It was past midnight, but I knew she’d still be awake. Like me, she rarely slept.
I fumbled with the door handle and had barely stepped out before the driver drove off, almost taking my toes with him. I crossed the street and rang the doorbell because my key was buried somewhere in a bag I could barely unzip.
Molly barked, and I heard her tell the dog to hush as she reached the door. I knew she was looking through the peephole, wondering if she should let me in at this hour. Probably knowing what state I was in before she could even smell it. The locks clicked, and the door opened a fragment of the way. Her entire being was a shadow from the dim light behind her. I couldn’t make out the expression but was sure it was a frown, graceful eyebrows burrowed brushed together.

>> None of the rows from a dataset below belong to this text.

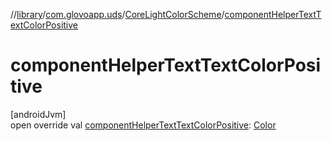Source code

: //[library](../../../index.md)/[com.glovoapp.uds](../index.md)/[CoreLightColorScheme](index.md)/[componentHelperTextTextColorPositive](component-helper-text-text-color-positive.md)

# componentHelperTextTextColorPositive

[androidJvm]\
open override val [componentHelperTextTextColorPositive](component-helper-text-text-color-positive.md): [Color](https://developer.android.com/reference/kotlin/androidx/compose/ui/graphics/Color.html)
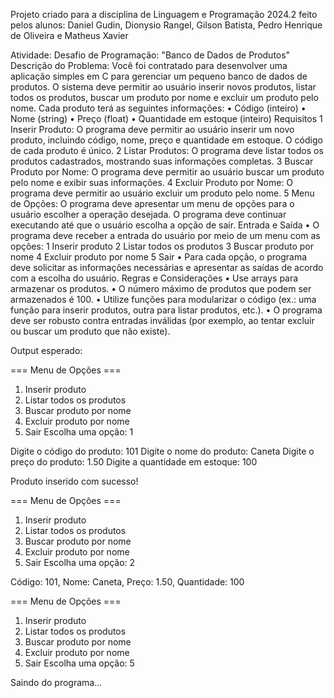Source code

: Projeto criado para a disciplina de Linguagem e Programação 2024.2 feito pelos alunos: Daniel Gudin, Dionysio Rangel, Gilson Batista, Pedro Henrique de Oliveira e Matheus Xavier

Atividade:
Desafio de Programação: "Banco de Dados de Produtos"
Descrição do Problema:
Você foi contratado para desenvolver uma aplicação simples em C para gerenciar um pequeno banco de dados de produtos. O sistema deve permitir ao usuário inserir novos produtos, listar todos os produtos, buscar um produto por nome e excluir um produto pelo nome. Cada produto terá as seguintes informações:
• Código (inteiro)
• Nome (string)
• Preço (float)
• Quantidade em estoque (inteiro)
Requisitos
1 Inserir Produto: O programa deve permitir ao usuário inserir um novo produto, incluindo código, nome, preço e quantidade em estoque. O código de cada produto é único.
2 Listar Produtos: O programa deve listar todos os produtos cadastrados, mostrando suas informações completas.
3 Buscar Produto por Nome: O programa deve permitir ao usuário buscar um produto pelo nome e exibir suas informações.
4 Excluir Produto por Nome: O programa deve permitir ao usuário excluir um produto pelo nome.
5 Menu de Opções: O programa deve apresentar um menu de opções para o usuário escolher a operação desejada. O programa deve continuar executando até que o usuário escolha a opção de sair.
Entrada e Saída
• O programa deve receber a entrada do usuário por meio de um menu com as opções:
1 Inserir produto
2 Listar todos os produtos
3 Buscar produto por nome
4 Excluir produto por nome
5 Sair
• Para cada opção, o programa deve solicitar as informações necessárias e apresentar as saídas de acordo com a escolha do usuário.
Regras e Considerações
• Use arrays para armazenar os produtos.
• O número máximo de produtos que podem ser armazenados é 100.
• Utilize funções para modularizar o código (ex.: uma função para inserir produtos, outra para listar produtos, etc.).
• O programa deve ser robusto contra entradas inválidas (por exemplo, ao tentar excluir ou buscar um produto que não existe).

Output esperado:

=== Menu de Opções ===
1. Inserir produto
2. Listar todos os produtos
3. Buscar produto por nome
4. Excluir produto por nome
5. Sair
Escolha uma opção: 1

Digite o código do produto: 101
Digite o nome do produto: Caneta
Digite o preço do produto: 1.50
Digite a quantidade em estoque: 100

Produto inserido com sucesso!

=== Menu de Opções ===
1. Inserir produto
2. Listar todos os produtos
3. Buscar produto por nome
4. Excluir produto por nome
5. Sair
Escolha uma opção: 2

Código: 101, Nome: Caneta, Preço: 1.50, Quantidade: 100

=== Menu de Opções ===
1. Inserir produto
2. Listar todos os produtos
3. Buscar produto por nome
4. Excluir produto por nome
5. Sair
Escolha uma opção: 5

Saindo do programa...
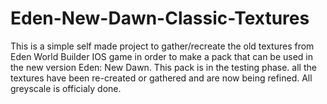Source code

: # Eden-New-Dawn-Classic-Textures 
This is a simple self made project to gather/recreate the old textures from Eden World Builder IOS game in order to make a pack that can be used in the new version Eden: New Dawn.
This pack is in the  testing phase. all the textures have been re-created or gathered and are now being refined. All greyscale is officialy done.
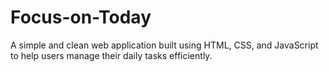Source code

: # Focus-on-Today
A simple and clean web application built using HTML, CSS, and JavaScript to help users manage their daily tasks efficiently.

“Aren’t you supposed to be working on recert with your team?” she asked. Molly, her toy fox terrier, was whining behind her, ready to hurdle into my arms.
“Just let me in,” I told her. I had a couple of other places I could have landed once I’d left the base. One of them was so foreign to me I wasn’t sure I’d ever belong there again, and the other had a friend who reminded me too much of what I’d lost.
“How drunk are you that you couldn’t unlock the door?” she asked.
“It’s been that kind of day, Tristan.”
She sighed but opened the door wider. “Don’t wake the baby.”
She was saying it to me as much as to Molly who was already jumping at me to pick her up. I did, and she licked my face as I ran my hands over her body.
“Hey, Molly-Molls. Miss me?”
Molly had been a new addition to the household right before our last mission. Puppy training had been the last thing on Tristan’s mind after it, and I’d taken over the job as much to occupy my time as to help. Molly had kept me from drowning in my regrets.
I followed Tristan into the tiny living space which was littered with baby stuff. A swing, a bouncy chair, toys, and a pile of baby clothes needing to be folded on an overstuffed, turquoise couch. I’d been with them when Tristan and Darren had bought the couch down in Tampa. They’d argued over the color until Darren had smiled and just let her buy it.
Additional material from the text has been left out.